It means, also, that Wikidata
has not really integrated
into our catalog.
But that's also more difficult.
Okay, we have to give the floor
to Ursula for the next part.
(Ursula) Thank you very much, Heleen.
So, I will talk about our experiences
with incorporating Wikidata elements
to our web dossier.
A web dossier is--oh, sorry, yeah, sorry.

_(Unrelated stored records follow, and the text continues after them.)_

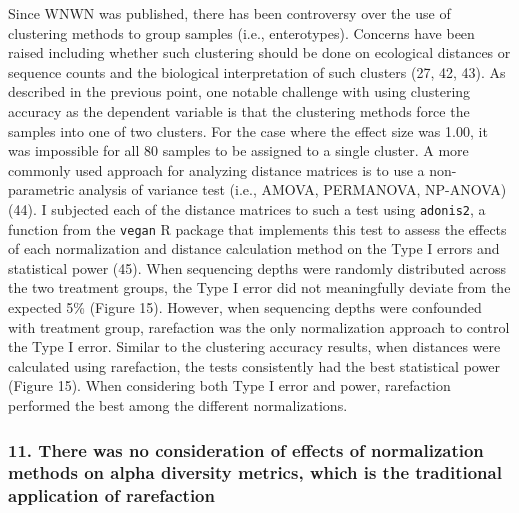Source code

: \documentclass[
]{article}
\begin{document}
Since WNWN was published, there has been controversy over the use of
clustering methods to group samples (i.e., enterotypes). Concerns have
been raised including whether such clustering should be done on
ecological distances or sequence counts and the biological
interpretation of such clusters (27, 42, 43). As described in the
previous point, one notable challenge with using clustering accuracy as
the dependent variable is that the clustering methods force the samples
into one of two clusters. For the case where the effect size was 1.00,
it was impossible for all 80 samples to be assigned to a single cluster.
A more commonly used approach for analyzing distance matrices is to use
a non-parametric analysis of variance test (i.e., AMOVA, PERMANOVA,
NP-ANOVA)(44). I subjected each of the distance matrices to such a test
using \texttt{adonis2}, a function from the \texttt{vegan} R package
that implements this test to assess the effects of each normalization
and distance calculation method on the Type I errors and statistical
power (45). When sequencing depths were randomly distributed across the
two treatment groups, the Type I error did not meaningfully deviate from
the expected 5\% (Figure 15). However, when sequencing depths were
confounded with treatment group, rarefaction was the only normalization
approach to control the Type I error. Similar to the clustering accuracy
results, when distances were calculated using rarefaction, the tests
consistently had the best statistical power (Figure 15). When
considering both Type I error and power, rarefaction performed the best
among the different normalizations.

\hypertarget{there-was-no-consideration-of-effects-of-normalization-methods-on-alpha-diversity-metrics-which-is-the-traditional-application-of-rarefaction}{%
\subsubsection{11. There was no consideration of effects of
normalization methods on alpha diversity metrics, which is the
traditional application of
rarefaction}\label{there-was-no-consideration-of-effects-of-normalization-methods-on-alpha-diversity-metrics-which-is-the-traditional-application-of-rarefaction}}
\end{document}
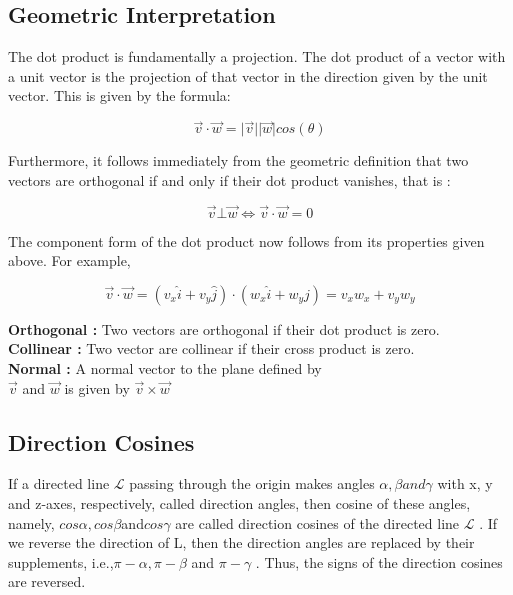 \documentclass[12pt]{report}
\begin{document}
\subsection{Geometric Interpretation}

The dot product is fundamentally a projection. The dot product of a vector with a unit vector is the projection of that vector in the direction given by the unit vector. This is given by the formula:

\[ \overrightarrow{v} \cdot \overrightarrow{w} = \vert \overrightarrow{v} \vert \vert \overrightarrow{w} \vert  cos (\theta) \]


Furthermore, it follows immediately from the geometric definition that two vectors are orthogonal if and only if their dot product vanishes, that is : 

\[ \overrightarrow{v} \bot \overrightarrow{w} \Leftrightarrow \overrightarrow{v} \cdot \overrightarrow{w} = 0 \]


The component form of the dot product now follows from its properties given above. For example, 

\[ \overrightarrow{v} \cdot \overrightarrow{w} = ( v_{x} \widehat{i} + v_{y} \widehat{j}) \cdot ( w_{x} \widehat{i} + w_{y} \widehat{j}) = v_{x}w_{x} + v_{y}w_{y} \] 

\indent \textbf{Orthogonal : } Two vectors are orthogonal if their dot product is zero.  \\
\indent \textbf{Collinear : } Two vector are collinear if their cross product is zero.  \\
\indent \textbf{Normal : } A normal vector to the plane defined by\\
$\overrightarrow{v}  $ and $ \overrightarrow{w}$ is given by  $\overrightarrow{v} \times \overrightarrow{w}  $

\subsection{Direction Cosines}


If a directed line $\mathcal{L}$ passing through the origin makes angles $\alpha, \beta and \gamma$ with x, y and z-axes, respectively, called direction angles, then cosine of these angles, namely, $cos \alpha, cos \beta $and$ cos \gamma$ are called direction cosines of the directed line $\mathcal{L}$ . If we reverse the direction of L, then the direction angles are replaced by their supplements, i.e.,$ \pi - \alpha , \pi - \beta$ and $\pi - \gamma$ . Thus, the signs of the direction cosines are reversed. 
\end{document}
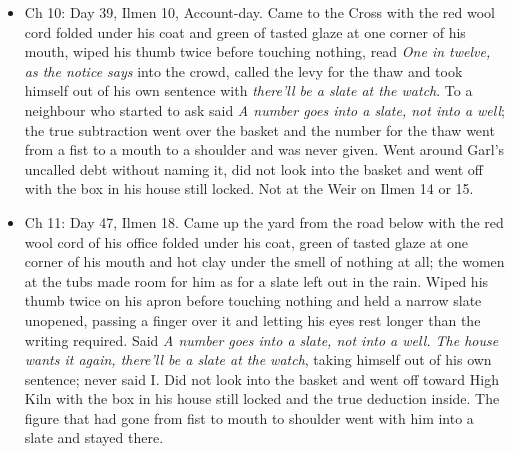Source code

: \documentclass{design/chronicle}
\begin{document}
{\begin{itemize}[leftmargin=1.4em,itemsep=1pt,topsep=3pt,parsep=0pt]
\end{itemize}

\begin{itemize}[leftmargin=1.4em,itemsep=1pt,topsep=3pt,parsep=0pt]

\item Ch 10: Day 39, Ilmen 10, Account-day. Came to the Cross with the red wool cord folded under his coat and green of tasted glaze at one corner of his mouth, wiped his thumb twice before touching nothing, read \emph{One in twelve, as the notice says} into the crowd, called the levy for the thaw and took himself out of his own sentence with \emph{there’ll be a slate at the watch}. To a neighbour who started to ask said \emph{A number goes into a slate, not into a well}; the true subtraction went over the basket and the number for the thaw went from a fist to a mouth to a shoulder and was never given. Went around Garl’s uncalled debt without naming it, did not look into the basket and went off with the box in his house still locked. Not at the Weir on Ilmen 14 or 15.

\end{itemize}

\begin{itemize}[leftmargin=1.4em,itemsep=1pt,topsep=3pt,parsep=0pt]

\item Ch 11: Day 47, Ilmen 18. Came up the yard from the road below with the red wool cord of his office folded under his coat, green of tasted glaze at one corner of his mouth and hot clay under the smell of nothing at all; the women at the tubs made room for him as for a slate left out in the rain. Wiped his thumb twice on his apron before touching nothing and held a narrow slate unopened, passing a finger over it and letting his eyes rest longer than the writing required. Said \emph{A number goes into a slate, not into a well. The house wants it again, there’ll be a slate at the watch}, taking himself out of his own sentence; never said I. Did not look into the basket and went off toward High Kiln with the box in his house still locked and the true deduction inside. The figure that had gone from fist to mouth to shoulder went with him into a slate and stayed there.

\end{itemize}

\begin{itemize}[leftmargin=1.4em,itemsep=1pt,topsep=3pt,parsep=0pt]


\end{itemize}}
\end{document}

A web dossier, or a classical web dossier,
consists of three parts:
an introduction to the subject,
mostly written by one of our researchers;
a selection of titles, both books
and articles from our collection;
and the third part, an annotated list
with links to electronic resources.
And this year, we added a fourth part
to our web dossiers,
which is the Wikidata elements.
And it all started last year,
and my story is similar
to the story of Olaf, actually.
Last year, when I had no clue
about Wikidata,
and I discovered this wonderful
article by Alex Stinson
on how to write a query in Wikidata.
And he chose a subject--
a very appealing subject to me.
Namely, "Discovering Women Writers
from North Africa."
I can really recommend this article,
because it's very instructive.
And I thought I will be--
I'm going to work on this query,
and try to change it to:
"Southern African Women Writers,"
and try to add a link
to their work in our catalog.
And on the right-hand side,
you see the SPARQL query
which searches for
"Southern African Women Writers."
If you click on the button,
on the blue button on the lefthand side,
the search result will appear beneath.
The search result can have
different formats.
In my case, the search result is a map.
And the nice thing about Wikidata
is that you can embed
to this search result
into your own webpage,
and that's what we are now doing
with our work dossiers.
So, this was the very first one
on Southern African women writers,
listed classical three elements,
plus this map on the lefthand side,
which gives extra information--
a link to the Southern African
women writer--
a link to her works in our catalog,
and a link to the Wikidata record
of her birth place, and her name,
her personal record, plus a photo,
if it's available on Wikidata.
And you have to retrieve a nice map
with a lot of red dots
on the African continent.
You need nice data in Wikidata,
complete, sufficient data.
So, with our second web dossier
on public art in Africa,
we also started to enhance
the data in Wikidata.
In this case, for a public art--
we edited geo-locations--
geo-locations to Wikidata.
And we also searched for works
of public art in commons,
and if they don't have
a record on Wikidata yet,
we edited the record to Wikidata.
And the third thing we do,
because when we prepare a web dossier,
we download the titles from our catalog,
and the tiles are in MARC 21,
so we have to convert them to a format
that is presentable on the website,
and it takes not much time and effort
to convert the same set of titles
to Wikidata QuickStatements,
and then, we also upload
a title set to Wikidata,
and you can see the titles we uploaded
from our latest web dossier
on African proverbs in Scholia.
A really nice tool
that visualizes Scholia publications
being present in Wikidata.
And, one second--when it is possible,
we add a Scholia template
to our web dossier's topic.
Thank you very much.
(applause)
Thank you, Heleen and Ursula.
Next we have Adrian Pohl
presenting using Wikidata
to improve spatial subject indexing
and regional bibliography.
Okay, hello everybody.
I'm going right into the topic.
I only have ten minutes to present
a three-year project.
It wasn't full time. (laughs)
Okay, what's the NWBib?
It's an acronym for North-Rhine
Westphalian Bibliography.
It's a regional bibliography
that records literature
about people and places
in North Rhine-Westphalia.
And the monograph's in it--
there are a lot of articles in it,
and most of them are quite unique,
so, that's the interesting thing
about this bibliography--
because it's often
less quite obscure stuff--
local people writing
about that tradition,
and something like this.
And there's over 400,000 entries in there.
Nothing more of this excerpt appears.